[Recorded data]
== Segment start ==

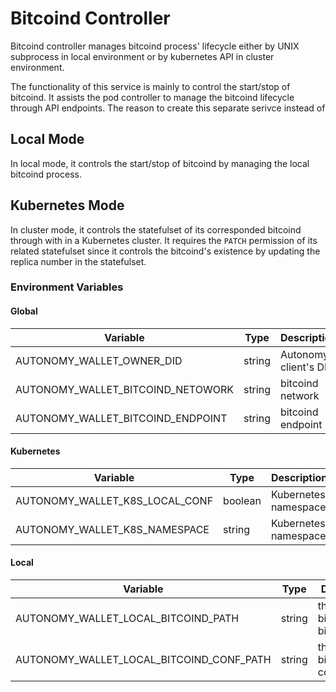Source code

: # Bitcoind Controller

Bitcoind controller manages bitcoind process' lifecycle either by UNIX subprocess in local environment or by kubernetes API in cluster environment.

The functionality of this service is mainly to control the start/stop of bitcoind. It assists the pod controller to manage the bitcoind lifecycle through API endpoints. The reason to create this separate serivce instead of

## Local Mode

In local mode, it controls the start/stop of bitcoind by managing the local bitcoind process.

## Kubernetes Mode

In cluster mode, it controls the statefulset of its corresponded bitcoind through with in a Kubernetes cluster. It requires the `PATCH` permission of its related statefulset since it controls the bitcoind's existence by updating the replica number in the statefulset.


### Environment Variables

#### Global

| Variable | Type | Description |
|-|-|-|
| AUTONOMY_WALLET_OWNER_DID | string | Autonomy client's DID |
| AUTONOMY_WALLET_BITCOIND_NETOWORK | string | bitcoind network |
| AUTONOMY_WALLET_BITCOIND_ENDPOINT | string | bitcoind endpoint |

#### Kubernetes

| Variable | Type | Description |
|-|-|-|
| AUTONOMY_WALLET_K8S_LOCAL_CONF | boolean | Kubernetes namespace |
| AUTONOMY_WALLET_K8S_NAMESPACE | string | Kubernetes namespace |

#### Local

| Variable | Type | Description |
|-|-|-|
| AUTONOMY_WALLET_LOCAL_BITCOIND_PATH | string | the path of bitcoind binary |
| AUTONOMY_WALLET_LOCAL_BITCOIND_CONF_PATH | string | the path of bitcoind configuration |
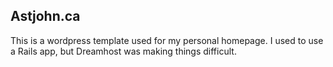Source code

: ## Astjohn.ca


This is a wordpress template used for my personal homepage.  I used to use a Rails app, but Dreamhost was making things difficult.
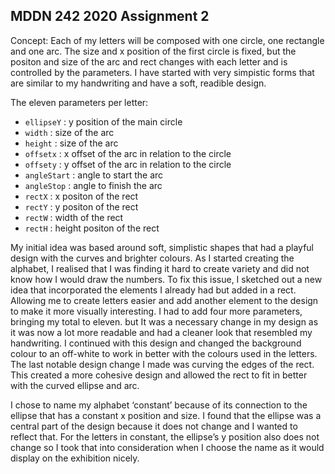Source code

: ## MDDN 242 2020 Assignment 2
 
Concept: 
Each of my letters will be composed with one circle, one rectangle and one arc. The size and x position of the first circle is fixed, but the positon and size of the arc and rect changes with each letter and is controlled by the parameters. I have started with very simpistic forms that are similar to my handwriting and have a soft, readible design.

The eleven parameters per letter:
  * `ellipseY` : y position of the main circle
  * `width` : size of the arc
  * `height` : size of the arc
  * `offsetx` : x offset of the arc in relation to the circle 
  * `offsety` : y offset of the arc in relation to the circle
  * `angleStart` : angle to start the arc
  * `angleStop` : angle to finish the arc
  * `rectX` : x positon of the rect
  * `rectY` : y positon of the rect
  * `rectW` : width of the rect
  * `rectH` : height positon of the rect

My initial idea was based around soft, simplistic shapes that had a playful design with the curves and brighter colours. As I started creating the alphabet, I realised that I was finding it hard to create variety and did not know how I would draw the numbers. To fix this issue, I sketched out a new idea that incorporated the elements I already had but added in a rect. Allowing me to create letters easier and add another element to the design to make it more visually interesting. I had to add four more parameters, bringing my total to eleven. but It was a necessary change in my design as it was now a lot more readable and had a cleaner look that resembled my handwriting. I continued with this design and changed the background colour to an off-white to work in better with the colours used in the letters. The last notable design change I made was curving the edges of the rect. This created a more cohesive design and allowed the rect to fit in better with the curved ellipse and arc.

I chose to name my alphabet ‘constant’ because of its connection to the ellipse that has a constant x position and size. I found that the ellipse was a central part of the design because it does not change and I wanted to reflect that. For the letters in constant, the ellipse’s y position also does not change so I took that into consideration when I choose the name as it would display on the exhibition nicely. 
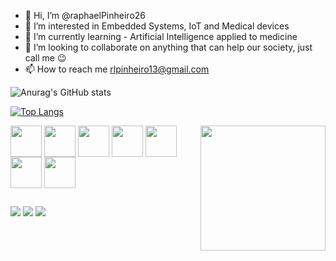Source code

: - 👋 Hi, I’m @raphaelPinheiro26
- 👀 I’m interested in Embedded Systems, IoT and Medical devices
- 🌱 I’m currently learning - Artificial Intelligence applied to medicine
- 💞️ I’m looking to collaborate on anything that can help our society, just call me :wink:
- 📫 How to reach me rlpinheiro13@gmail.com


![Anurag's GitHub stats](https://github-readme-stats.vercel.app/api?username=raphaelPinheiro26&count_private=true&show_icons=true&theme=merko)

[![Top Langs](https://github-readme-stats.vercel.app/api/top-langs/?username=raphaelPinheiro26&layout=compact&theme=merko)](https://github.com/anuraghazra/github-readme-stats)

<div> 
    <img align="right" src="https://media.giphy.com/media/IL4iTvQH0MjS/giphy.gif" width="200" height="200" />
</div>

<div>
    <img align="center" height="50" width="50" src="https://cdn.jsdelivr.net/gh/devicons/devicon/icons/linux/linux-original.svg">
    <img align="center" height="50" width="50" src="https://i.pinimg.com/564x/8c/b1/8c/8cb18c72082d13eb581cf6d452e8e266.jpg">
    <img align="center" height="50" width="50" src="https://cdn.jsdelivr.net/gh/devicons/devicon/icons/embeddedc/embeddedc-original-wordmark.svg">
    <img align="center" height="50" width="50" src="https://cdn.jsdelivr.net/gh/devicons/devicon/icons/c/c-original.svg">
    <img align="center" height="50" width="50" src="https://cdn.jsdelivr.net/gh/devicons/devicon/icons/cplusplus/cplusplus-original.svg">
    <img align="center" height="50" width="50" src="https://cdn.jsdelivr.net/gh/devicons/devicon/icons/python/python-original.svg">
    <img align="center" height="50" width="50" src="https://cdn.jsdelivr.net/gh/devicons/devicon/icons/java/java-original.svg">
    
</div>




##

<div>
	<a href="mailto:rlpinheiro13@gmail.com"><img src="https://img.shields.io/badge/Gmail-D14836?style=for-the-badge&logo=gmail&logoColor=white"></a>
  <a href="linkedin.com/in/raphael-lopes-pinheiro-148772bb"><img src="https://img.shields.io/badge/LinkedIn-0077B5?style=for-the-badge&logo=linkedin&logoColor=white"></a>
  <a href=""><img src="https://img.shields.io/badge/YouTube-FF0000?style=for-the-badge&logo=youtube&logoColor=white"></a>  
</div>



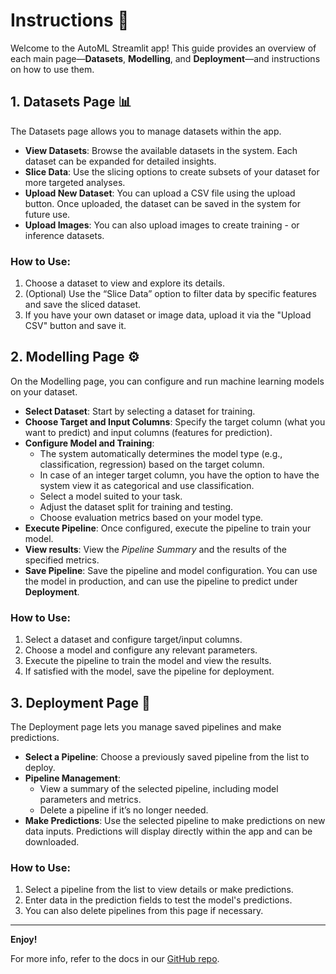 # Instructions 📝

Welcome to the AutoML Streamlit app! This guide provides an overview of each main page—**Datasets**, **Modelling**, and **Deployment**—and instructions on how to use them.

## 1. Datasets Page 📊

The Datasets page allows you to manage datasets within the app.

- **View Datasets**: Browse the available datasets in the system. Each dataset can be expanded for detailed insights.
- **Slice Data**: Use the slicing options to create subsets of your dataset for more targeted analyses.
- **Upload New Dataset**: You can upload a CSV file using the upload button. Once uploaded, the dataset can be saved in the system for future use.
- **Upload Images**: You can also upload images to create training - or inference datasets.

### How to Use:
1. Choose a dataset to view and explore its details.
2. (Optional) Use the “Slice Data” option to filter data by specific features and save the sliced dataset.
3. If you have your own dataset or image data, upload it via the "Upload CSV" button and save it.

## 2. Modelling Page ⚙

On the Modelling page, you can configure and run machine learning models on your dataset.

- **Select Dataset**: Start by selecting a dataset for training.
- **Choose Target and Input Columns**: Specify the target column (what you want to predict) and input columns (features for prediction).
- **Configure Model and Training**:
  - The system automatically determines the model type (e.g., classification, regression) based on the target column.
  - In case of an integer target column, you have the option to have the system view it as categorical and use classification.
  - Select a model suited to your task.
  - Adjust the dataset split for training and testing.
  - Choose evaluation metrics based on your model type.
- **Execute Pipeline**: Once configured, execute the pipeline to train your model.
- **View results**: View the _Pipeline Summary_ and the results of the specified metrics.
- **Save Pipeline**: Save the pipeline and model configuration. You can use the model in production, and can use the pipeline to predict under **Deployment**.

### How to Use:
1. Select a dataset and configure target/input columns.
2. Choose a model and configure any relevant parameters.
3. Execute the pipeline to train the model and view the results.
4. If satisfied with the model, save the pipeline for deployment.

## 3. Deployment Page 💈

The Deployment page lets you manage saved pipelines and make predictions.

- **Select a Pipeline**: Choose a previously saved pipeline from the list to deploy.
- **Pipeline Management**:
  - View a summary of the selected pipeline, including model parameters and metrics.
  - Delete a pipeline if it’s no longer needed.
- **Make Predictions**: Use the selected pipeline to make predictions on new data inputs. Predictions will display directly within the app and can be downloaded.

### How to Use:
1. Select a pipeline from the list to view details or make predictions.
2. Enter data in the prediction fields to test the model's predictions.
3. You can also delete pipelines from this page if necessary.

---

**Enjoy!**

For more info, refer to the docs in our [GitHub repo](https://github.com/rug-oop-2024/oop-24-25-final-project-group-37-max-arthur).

== Segment end ==

Work task — Copy out every line above where "Upload" is present.

Written answer —
- **Upload New Dataset**: You can upload a CSV file using the upload button. Once uploaded, the dataset can be saved in the system for future use.
- **Upload Images**: You can also upload images to create training - or inference datasets.
3. If you have your own dataset or image data, upload it via the "Upload CSV" button and save it.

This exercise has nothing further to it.